▶ [Required action]: All entries are to be transcribed exactly. Pictures are not part of the copy.

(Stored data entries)
====

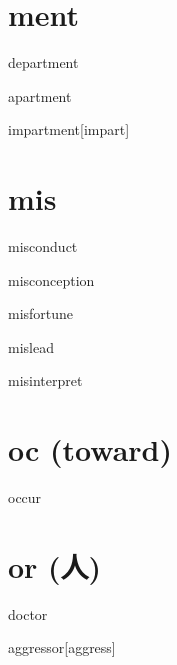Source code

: \section{ment}

\begin{RefWord}{department}
\end{RefWord}

\begin{RefWord}{apartment}
\end{RefWord}

\begin{RefWord}{impartment}[impart]
\end{RefWord}

\section{mis}

\begin{RefWord}{misconduct}
\end{RefWord}

\begin{RefWord}{misconception}
\end{RefWord}

\begin{RefWord}{misfortune}
\end{RefWord}

\begin{RefWord}{mislead}
\end{RefWord}

\begin{RefWord}{misinterpret}
\end{RefWord}

\section{oc (toward)}

\begin{RefWord}{occur}
\end{RefWord}

\section{or (人)}


\begin{RefWord}{doctor}
\end{RefWord}

\begin{RefWord}{aggressor}[aggress]
\end{RefWord}


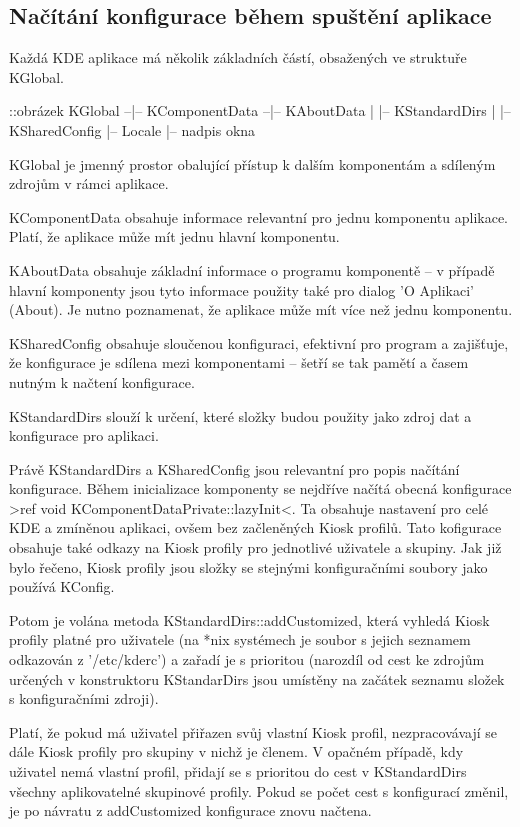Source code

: \subsection{Načítání konfigurace během spuštění aplikace}
Každá KDE aplikace má několik základních částí, obsažených ve struktuře KGlobal.

            ::obrázek
            KGlobal --|-- KComponentData --|-- KAboutData
                      |                    |-- KStandardDirs
                      |                    |-- KSharedConfig
                      |-- Locale
                      |-- nadpis okna

KGlobal je jmenný prostor obalující přístup k dalším komponentám a sdíleným
zdrojům v rámci aplikace.

KComponentData obsahuje informace relevantní pro jednu komponentu aplikace.
Platí, že aplikace může mít jednu hlavní komponentu.

KAboutData obsahuje základní informace o programu komponentě -- v případě hlavní
komponenty jsou tyto informace použity také pro dialog 'O Aplikaci' (About).
Je nutno poznamenat, že aplikace může mít více než jednu komponentu.

KSharedConfig obsahuje sloučenou konfiguraci, efektivní pro program a zajišťuje,
že konfigurace je sdílena mezi komponentami -- šetří se tak pamětí a časem
nutným k načtení konfigurace.

KStandardDirs slouží k určení, které složky budou použity jako zdroj dat
a konfigurace pro aplikaci.

Právě KStandardDirs a KSharedConfig jsou relevantní pro popis načítání
konfigurace. Během inicializace komponenty se nejdříve načítá obecná konfigurace
>ref void KComponentDataPrivate::lazyInit<. Ta obsahuje nastavení pro celé KDE
a zmíněnou aplikaci, ovšem bez začleněných Kiosk profilů. Tato kofigurace
obsahuje také odkazy na Kiosk profily pro jednotlivé uživatele a skupiny. Jak
již bylo řečeno, Kiosk profily jsou složky se stejnými konfiguračními soubory
jako používá KConfig.

Potom je volána metoda KStandardDirs::addCustomized, která vyhledá Kiosk profily
platné pro uživatele (na *nix systémech je soubor s jejich seznamem odkazován z
'/etc/kderc') a zařadí je s prioritou (narozdíl od cest ke zdrojům určených
v konstruktoru KStandarDirs jsou umístěny na začátek seznamu složek
s konfiguračními zdroji).

Platí, že pokud má uživatel přiřazen svůj vlastní Kiosk profil, nezpracovávají
se dále Kiosk profily pro skupiny v nichž je členem. V opačném případě, kdy
uživatel nemá vlastní profil, přidají se s prioritou do cest v KStandardDirs
všechny aplikovatelné skupinové profily. Pokud se počet cest s konfigurací
změnil, je po návratu z addCustomized konfigurace znovu načtena.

====

▶ [Task answer]:
Source code

: \section{ment}

\begin{RefWord}{department}
\end{RefWord}

\begin{RefWord}{apartment}
\end{RefWord}

\begin{RefWord}{impartment}[impart]
\end{RefWord}

\section{mis}

\begin{RefWord}{misconduct}
\end{RefWord}

\begin{RefWord}{misconception}
\end{RefWord}

\begin{RefWord}{misfortune}
\end{RefWord}

\begin{RefWord}{mislead}
\end{RefWord}

\begin{RefWord}{misinterpret}
\end{RefWord}

\section{oc (toward)}

\begin{RefWord}{occur}
\end{RefWord}

\section{or (人)}


\begin{RefWord}{doctor}
\end{RefWord}

\begin{RefWord}{aggressor}[aggress]
\end{RefWord}


Source code

: \subsection{Načítání konfigurace během spuštění aplikace}
Každá KDE aplikace má několik základních částí, obsažených ve struktuře KGlobal.

            ::obrázek
            KGlobal --|-- KComponentData --|-- KAboutData
                      |                    |-- KStandardDirs
                      |                    |-- KSharedConfig
                      |-- Locale
                      |-- nadpis okna

KGlobal je jmenný prostor obalující přístup k dalším komponentám a sdíleným
zdrojům v rámci aplikace.

KComponentData obsahuje informace relevantní pro jednu komponentu aplikace.
Platí, že aplikace může mít jednu hlavní komponentu.

KAboutData obsahuje základní informace o programu komponentě -- v případě hlavní
komponenty jsou tyto informace použity také pro dialog 'O Aplikaci' (About).
Je nutno poznamenat, že aplikace může mít více než jednu komponentu.

KSharedConfig obsahuje sloučenou konfiguraci, efektivní pro program a zajišťuje,
že konfigurace je sdílena mezi komponentami -- šetří se tak pamětí a časem
nutným k načtení konfigurace.

KStandardDirs slouží k určení, které složky budou použity jako zdroj dat
a konfigurace pro aplikaci.

Právě KStandardDirs a KSharedConfig jsou relevantní pro popis načítání
konfigurace. Během inicializace komponenty se nejdříve načítá obecná konfigurace
>ref void KComponentDataPrivate::lazyInit<. Ta obsahuje nastavení pro celé KDE
a zmíněnou aplikaci, ovšem bez začleněných Kiosk profilů. Tato kofigurace
obsahuje také odkazy na Kiosk profily pro jednotlivé uživatele a skupiny. Jak
již bylo řečeno, Kiosk profily jsou složky se stejnými konfiguračními soubory
jako používá KConfig.

Potom je volána metoda KStandardDirs::addCustomized, která vyhledá Kiosk profily
platné pro uživatele (na *nix systémech je soubor s jejich seznamem odkazován z
'/etc/kderc') a zařadí je s prioritou (narozdíl od cest ke zdrojům určených
v konstruktoru KStandarDirs jsou umístěny na začátek seznamu složek
s konfiguračními zdroji).

Platí, že pokud má uživatel přiřazen svůj vlastní Kiosk profil, nezpracovávají
se dále Kiosk profily pro skupiny v nichž je členem. V opačném případě, kdy
uživatel nemá vlastní profil, přidají se s prioritou do cest v KStandardDirs
všechny aplikovatelné skupinové profily. Pokud se počet cest s konfigurací
změnil, je po návratu z addCustomized konfigurace znovu načtena.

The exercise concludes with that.